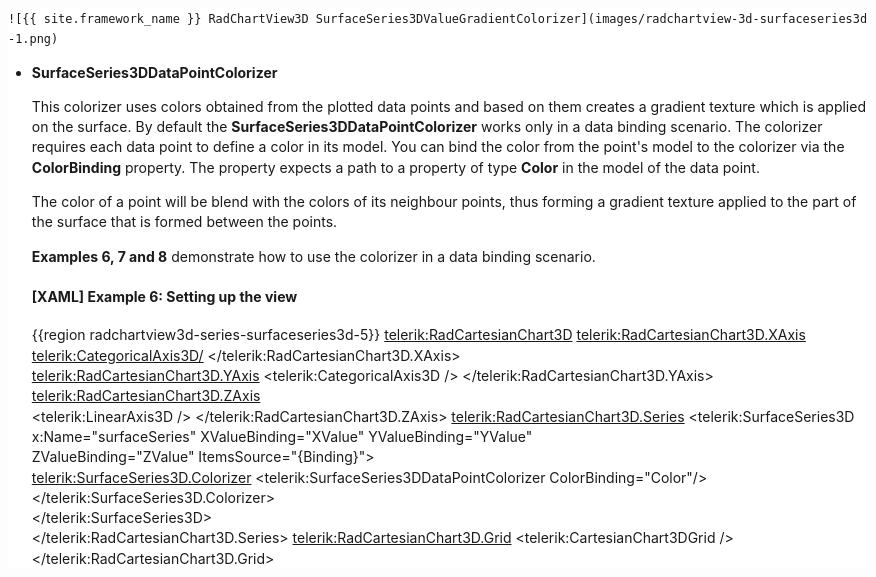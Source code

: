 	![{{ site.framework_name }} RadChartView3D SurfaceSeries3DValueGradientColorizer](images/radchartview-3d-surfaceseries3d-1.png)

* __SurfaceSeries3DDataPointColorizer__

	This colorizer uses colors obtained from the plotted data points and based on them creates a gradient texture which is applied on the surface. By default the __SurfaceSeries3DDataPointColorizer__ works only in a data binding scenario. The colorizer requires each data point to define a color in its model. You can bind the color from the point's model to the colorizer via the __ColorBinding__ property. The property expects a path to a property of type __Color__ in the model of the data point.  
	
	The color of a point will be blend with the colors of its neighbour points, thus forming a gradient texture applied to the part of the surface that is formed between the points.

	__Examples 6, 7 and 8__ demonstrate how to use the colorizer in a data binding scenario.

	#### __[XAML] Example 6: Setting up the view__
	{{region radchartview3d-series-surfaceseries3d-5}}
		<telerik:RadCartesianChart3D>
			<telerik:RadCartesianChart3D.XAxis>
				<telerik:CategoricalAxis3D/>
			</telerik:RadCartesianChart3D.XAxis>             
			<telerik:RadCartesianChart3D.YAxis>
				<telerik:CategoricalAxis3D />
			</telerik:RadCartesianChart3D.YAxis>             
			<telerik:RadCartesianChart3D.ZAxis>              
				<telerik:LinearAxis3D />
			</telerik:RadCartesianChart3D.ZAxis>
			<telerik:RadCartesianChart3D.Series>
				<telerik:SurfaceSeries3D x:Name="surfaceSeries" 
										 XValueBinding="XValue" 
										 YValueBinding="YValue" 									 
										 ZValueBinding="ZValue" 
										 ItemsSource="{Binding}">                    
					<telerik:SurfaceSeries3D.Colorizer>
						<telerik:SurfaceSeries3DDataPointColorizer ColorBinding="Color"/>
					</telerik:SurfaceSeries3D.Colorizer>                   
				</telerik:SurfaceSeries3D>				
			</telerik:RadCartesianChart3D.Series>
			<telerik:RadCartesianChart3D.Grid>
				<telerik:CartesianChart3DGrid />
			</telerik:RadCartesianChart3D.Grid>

──────────────────────────────

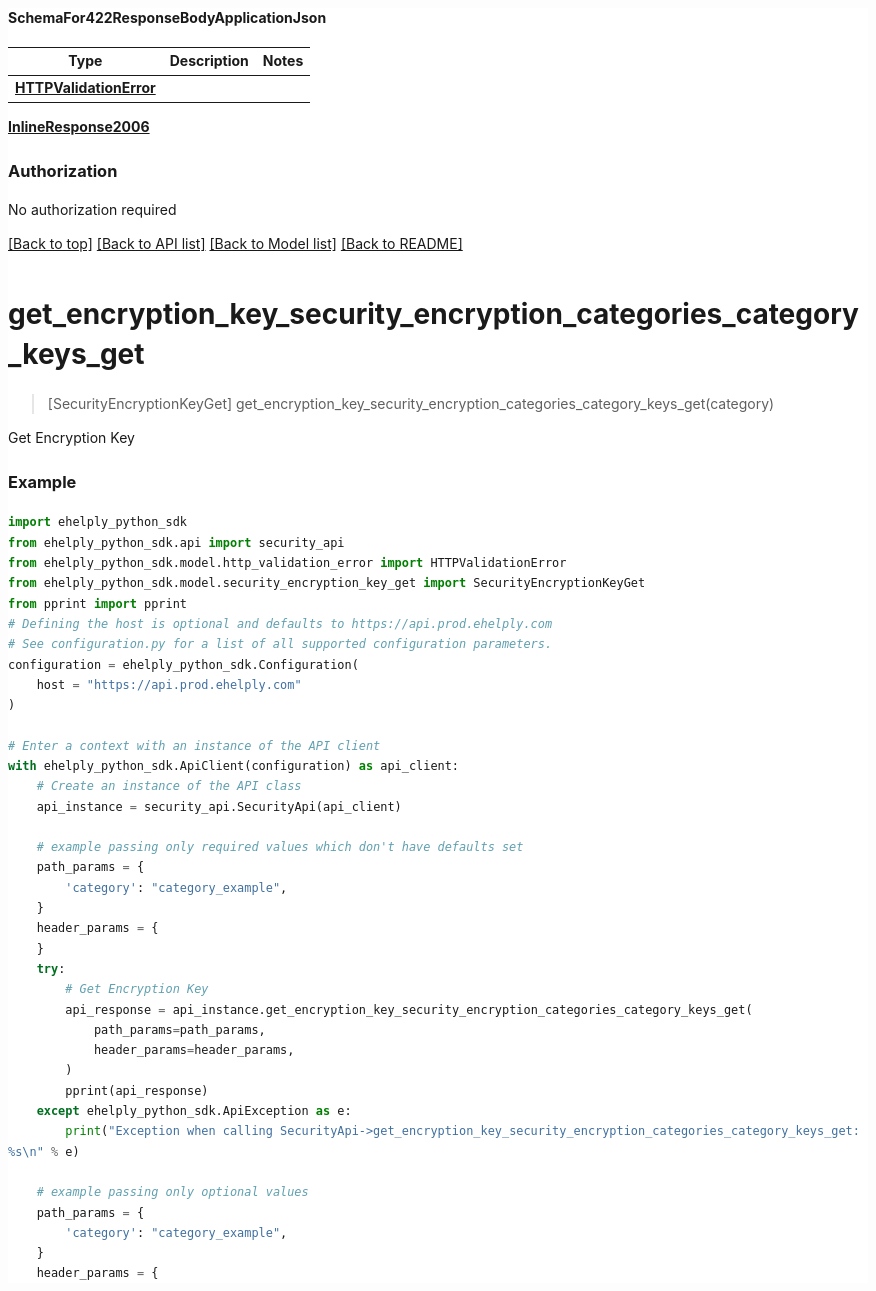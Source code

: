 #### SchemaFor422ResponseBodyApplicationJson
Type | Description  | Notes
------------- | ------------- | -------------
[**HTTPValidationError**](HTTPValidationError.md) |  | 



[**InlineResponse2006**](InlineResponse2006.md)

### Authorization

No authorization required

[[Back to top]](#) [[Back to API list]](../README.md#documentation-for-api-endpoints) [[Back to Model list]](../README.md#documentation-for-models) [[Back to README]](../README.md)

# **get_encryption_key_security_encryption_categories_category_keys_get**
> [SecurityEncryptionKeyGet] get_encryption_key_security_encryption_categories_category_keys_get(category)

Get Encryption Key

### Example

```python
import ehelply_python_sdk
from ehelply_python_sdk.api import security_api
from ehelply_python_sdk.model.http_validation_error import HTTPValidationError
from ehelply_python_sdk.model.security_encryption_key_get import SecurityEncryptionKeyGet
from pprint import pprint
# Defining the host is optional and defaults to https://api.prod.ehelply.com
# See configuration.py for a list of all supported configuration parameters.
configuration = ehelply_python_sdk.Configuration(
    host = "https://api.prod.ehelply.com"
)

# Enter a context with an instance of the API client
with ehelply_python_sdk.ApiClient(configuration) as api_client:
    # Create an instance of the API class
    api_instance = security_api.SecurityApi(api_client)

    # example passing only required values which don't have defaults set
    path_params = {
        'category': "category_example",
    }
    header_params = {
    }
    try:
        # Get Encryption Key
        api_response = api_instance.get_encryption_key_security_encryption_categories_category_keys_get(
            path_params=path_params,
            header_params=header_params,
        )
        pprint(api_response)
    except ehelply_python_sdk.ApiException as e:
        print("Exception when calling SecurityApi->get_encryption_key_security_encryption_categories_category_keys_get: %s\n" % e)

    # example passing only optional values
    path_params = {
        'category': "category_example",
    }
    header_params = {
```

──────────────────────────────

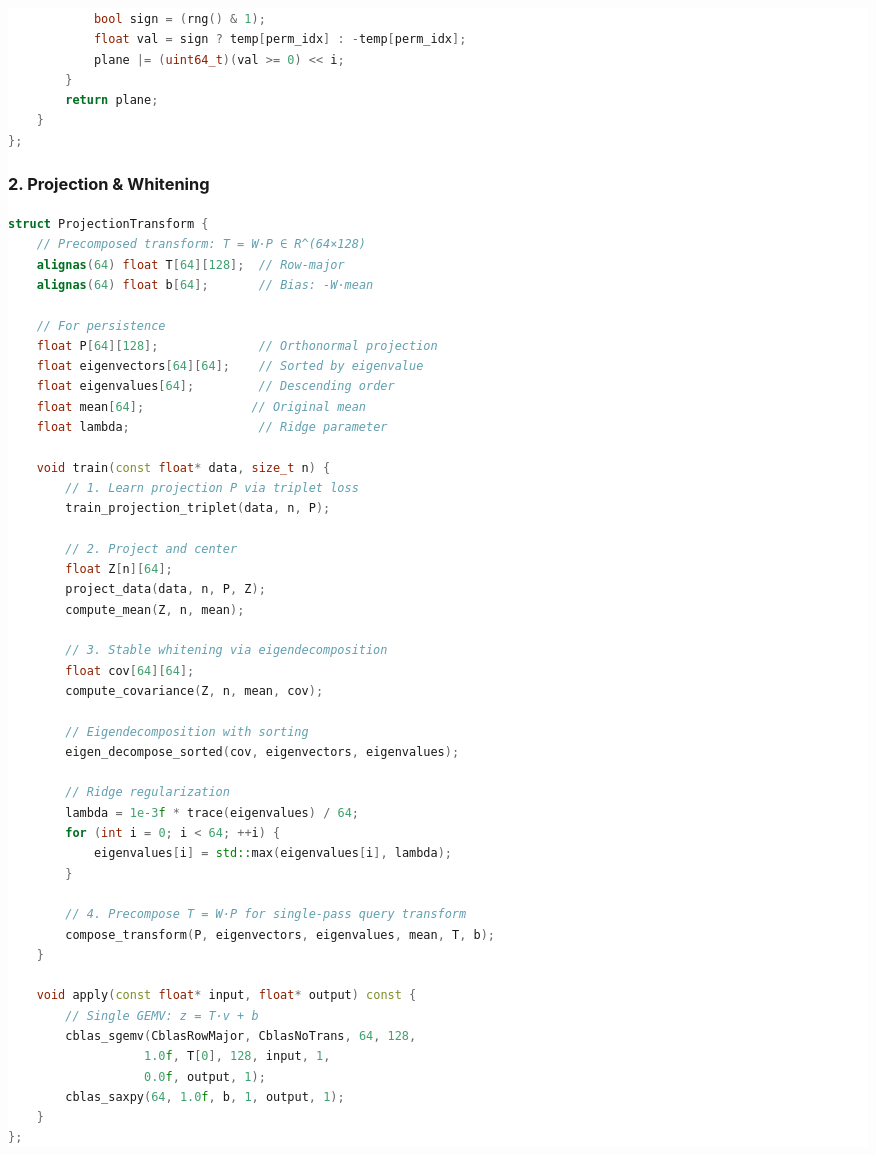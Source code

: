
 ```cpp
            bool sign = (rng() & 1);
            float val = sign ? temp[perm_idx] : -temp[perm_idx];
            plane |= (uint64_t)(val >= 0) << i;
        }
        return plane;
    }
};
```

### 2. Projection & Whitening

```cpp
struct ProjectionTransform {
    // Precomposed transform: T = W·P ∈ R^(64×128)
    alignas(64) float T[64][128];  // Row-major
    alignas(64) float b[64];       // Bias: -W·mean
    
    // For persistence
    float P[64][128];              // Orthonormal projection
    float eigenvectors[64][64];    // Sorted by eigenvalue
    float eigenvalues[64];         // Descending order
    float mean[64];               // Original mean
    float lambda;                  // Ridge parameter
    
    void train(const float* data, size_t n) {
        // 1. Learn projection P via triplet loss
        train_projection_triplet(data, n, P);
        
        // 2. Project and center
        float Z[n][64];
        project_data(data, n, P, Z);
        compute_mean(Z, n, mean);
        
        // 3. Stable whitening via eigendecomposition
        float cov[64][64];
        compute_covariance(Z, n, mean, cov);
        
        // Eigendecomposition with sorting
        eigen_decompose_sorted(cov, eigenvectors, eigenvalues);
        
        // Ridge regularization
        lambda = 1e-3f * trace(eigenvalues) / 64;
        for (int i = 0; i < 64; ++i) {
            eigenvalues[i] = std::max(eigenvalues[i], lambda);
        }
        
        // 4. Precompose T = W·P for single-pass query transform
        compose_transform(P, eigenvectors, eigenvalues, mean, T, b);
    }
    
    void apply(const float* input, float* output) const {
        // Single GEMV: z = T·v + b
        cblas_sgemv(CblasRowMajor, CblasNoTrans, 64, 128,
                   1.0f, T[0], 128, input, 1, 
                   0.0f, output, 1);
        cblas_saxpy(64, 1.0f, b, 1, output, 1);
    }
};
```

──────────────────────────────

▶ _Problem to work on_
Please return only the lines above, starting at the line that has "</telerik:RadCartesianChart3D.XAxis>" and ending at the line that has "</telerik:RadCartesianChart3D.ZAxis>", keeping both and leaving each one unchanged.

▶ _Problem solution_
			</telerik:RadCartesianChart3D.XAxis>             
			<telerik:RadCartesianChart3D.YAxis>
				<telerik:CategoricalAxis3D />
			</telerik:RadCartesianChart3D.YAxis>             
			<telerik:RadCartesianChart3D.ZAxis>              
				<telerik:LinearAxis3D />
			</telerik:RadCartesianChart3D.ZAxis>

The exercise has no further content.